(Dataset entries)

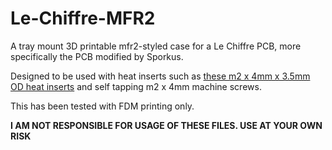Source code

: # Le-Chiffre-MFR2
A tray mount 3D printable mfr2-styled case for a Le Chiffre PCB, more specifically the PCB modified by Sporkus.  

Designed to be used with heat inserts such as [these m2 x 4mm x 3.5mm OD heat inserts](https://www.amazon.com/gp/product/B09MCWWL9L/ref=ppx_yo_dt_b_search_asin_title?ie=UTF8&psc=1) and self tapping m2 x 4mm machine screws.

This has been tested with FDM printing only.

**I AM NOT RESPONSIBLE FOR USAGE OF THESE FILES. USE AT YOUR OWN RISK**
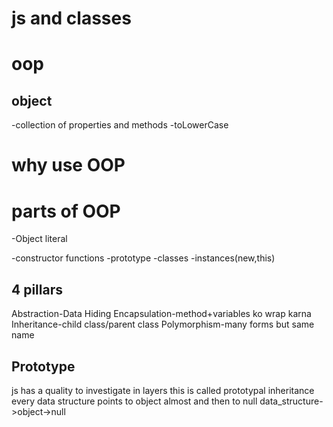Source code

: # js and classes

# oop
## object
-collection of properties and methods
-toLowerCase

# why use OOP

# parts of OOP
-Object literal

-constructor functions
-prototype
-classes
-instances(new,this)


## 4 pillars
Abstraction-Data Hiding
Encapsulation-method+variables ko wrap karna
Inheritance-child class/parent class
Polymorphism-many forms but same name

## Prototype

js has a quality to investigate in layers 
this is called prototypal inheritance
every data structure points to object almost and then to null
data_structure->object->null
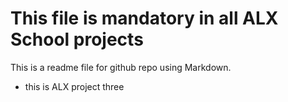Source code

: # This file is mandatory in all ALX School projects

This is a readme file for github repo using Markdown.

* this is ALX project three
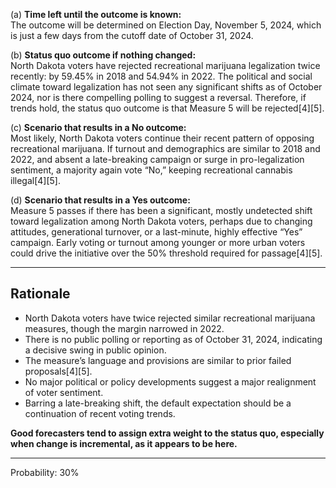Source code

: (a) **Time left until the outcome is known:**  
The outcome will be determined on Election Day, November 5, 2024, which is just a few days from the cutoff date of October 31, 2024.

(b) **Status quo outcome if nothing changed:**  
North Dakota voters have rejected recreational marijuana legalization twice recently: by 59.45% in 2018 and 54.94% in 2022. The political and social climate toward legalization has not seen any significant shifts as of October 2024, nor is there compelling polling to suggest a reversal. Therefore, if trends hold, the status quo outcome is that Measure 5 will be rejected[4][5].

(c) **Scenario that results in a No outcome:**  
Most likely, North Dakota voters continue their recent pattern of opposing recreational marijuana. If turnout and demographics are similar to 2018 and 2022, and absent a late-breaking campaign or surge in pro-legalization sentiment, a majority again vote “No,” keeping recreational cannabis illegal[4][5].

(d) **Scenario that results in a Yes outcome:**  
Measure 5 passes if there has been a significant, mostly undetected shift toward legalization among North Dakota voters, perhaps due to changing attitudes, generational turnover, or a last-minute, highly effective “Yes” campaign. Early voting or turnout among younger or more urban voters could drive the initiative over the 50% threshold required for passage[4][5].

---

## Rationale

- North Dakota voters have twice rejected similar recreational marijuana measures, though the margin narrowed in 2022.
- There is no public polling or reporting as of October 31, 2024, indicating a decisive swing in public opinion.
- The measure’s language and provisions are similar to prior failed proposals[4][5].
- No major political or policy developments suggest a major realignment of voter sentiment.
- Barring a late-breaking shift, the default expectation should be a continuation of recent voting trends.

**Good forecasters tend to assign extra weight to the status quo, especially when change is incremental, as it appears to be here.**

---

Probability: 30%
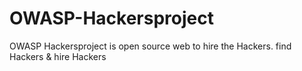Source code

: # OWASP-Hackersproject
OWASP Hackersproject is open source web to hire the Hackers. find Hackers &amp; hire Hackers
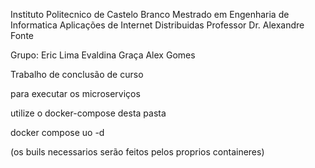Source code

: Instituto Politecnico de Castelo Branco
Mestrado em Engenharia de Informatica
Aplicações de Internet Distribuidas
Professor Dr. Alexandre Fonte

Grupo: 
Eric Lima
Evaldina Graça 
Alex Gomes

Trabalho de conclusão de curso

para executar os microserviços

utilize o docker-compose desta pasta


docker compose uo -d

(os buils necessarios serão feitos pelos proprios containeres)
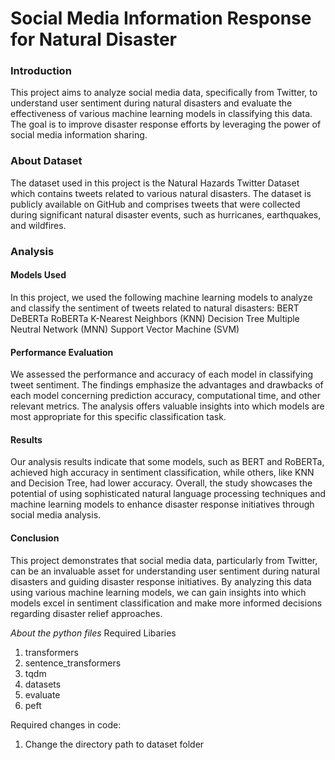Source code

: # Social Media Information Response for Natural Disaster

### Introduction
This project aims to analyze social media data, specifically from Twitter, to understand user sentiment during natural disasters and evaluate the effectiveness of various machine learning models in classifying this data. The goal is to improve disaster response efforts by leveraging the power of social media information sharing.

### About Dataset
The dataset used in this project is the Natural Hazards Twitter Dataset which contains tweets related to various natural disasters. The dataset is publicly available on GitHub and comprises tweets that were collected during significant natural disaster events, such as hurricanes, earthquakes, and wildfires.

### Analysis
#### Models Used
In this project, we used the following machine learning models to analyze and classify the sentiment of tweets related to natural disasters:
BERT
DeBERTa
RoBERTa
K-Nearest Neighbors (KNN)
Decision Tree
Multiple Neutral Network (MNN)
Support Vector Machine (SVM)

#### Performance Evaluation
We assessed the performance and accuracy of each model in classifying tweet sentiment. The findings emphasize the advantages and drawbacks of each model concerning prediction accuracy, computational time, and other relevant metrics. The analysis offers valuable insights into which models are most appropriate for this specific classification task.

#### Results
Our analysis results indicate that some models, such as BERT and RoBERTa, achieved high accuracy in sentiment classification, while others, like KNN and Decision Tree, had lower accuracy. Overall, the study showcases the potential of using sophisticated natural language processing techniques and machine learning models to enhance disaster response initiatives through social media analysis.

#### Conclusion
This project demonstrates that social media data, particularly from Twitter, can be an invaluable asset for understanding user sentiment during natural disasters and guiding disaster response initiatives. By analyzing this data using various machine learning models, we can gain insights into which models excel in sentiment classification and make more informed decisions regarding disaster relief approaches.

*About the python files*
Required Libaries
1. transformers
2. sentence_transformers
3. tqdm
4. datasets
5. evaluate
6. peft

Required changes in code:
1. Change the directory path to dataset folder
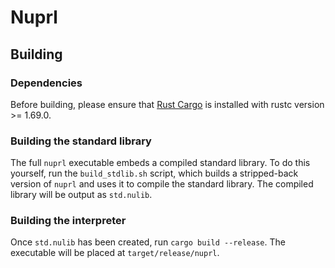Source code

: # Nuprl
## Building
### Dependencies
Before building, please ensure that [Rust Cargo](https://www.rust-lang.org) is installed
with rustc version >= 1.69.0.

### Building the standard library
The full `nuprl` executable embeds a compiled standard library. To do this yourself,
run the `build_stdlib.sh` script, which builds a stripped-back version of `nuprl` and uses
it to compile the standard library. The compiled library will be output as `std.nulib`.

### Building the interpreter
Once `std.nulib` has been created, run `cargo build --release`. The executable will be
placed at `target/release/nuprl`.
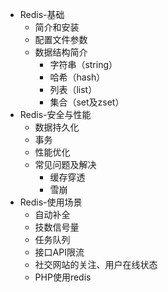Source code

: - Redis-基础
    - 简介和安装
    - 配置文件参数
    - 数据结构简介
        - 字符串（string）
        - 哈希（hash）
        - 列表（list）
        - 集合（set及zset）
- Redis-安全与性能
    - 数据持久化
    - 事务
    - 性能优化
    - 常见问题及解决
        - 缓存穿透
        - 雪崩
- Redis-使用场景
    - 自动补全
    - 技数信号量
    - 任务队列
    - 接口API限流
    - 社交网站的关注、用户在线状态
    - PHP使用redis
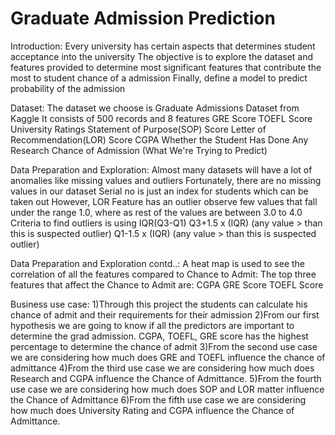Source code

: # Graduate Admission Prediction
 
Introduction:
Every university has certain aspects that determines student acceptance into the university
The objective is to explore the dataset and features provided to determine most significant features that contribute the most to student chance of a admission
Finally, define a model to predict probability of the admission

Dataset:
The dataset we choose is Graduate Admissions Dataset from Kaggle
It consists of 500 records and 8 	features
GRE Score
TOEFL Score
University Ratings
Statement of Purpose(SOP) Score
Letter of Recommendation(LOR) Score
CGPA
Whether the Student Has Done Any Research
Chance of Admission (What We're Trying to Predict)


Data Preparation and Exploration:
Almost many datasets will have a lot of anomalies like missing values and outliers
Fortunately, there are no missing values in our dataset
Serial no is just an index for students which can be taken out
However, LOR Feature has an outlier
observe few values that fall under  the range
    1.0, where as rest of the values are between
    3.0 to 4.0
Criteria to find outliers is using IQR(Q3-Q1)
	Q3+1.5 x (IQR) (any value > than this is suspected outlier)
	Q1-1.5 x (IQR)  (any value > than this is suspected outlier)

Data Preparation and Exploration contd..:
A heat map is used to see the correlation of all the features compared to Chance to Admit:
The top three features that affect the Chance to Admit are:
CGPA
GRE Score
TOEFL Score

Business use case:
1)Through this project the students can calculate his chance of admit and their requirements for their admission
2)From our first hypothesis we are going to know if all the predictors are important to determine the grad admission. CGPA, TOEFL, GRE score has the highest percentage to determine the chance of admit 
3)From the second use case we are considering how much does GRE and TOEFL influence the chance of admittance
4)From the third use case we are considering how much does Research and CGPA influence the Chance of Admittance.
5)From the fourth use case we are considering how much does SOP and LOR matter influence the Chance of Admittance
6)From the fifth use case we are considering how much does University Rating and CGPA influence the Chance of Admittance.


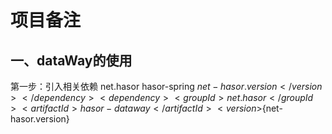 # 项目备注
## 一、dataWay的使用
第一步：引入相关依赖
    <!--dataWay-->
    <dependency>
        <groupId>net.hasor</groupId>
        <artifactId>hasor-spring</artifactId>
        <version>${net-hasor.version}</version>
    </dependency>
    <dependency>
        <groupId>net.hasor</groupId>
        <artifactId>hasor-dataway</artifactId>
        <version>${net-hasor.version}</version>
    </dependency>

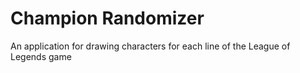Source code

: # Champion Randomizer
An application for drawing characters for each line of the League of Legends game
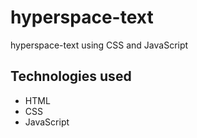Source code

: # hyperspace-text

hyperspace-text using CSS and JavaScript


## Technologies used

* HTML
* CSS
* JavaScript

REQUIRED ACTION ▸
All lines from the start of the entries through the one with "A tray mount" are to be output exactly; omit the pictures.

TASK RESPONSE ▸
Source code

: # Le-Chiffre-MFR2
A tray mount 3D printable mfr2-styled case for a Le Chiffre PCB, more specifically the PCB modified by Sporkus.  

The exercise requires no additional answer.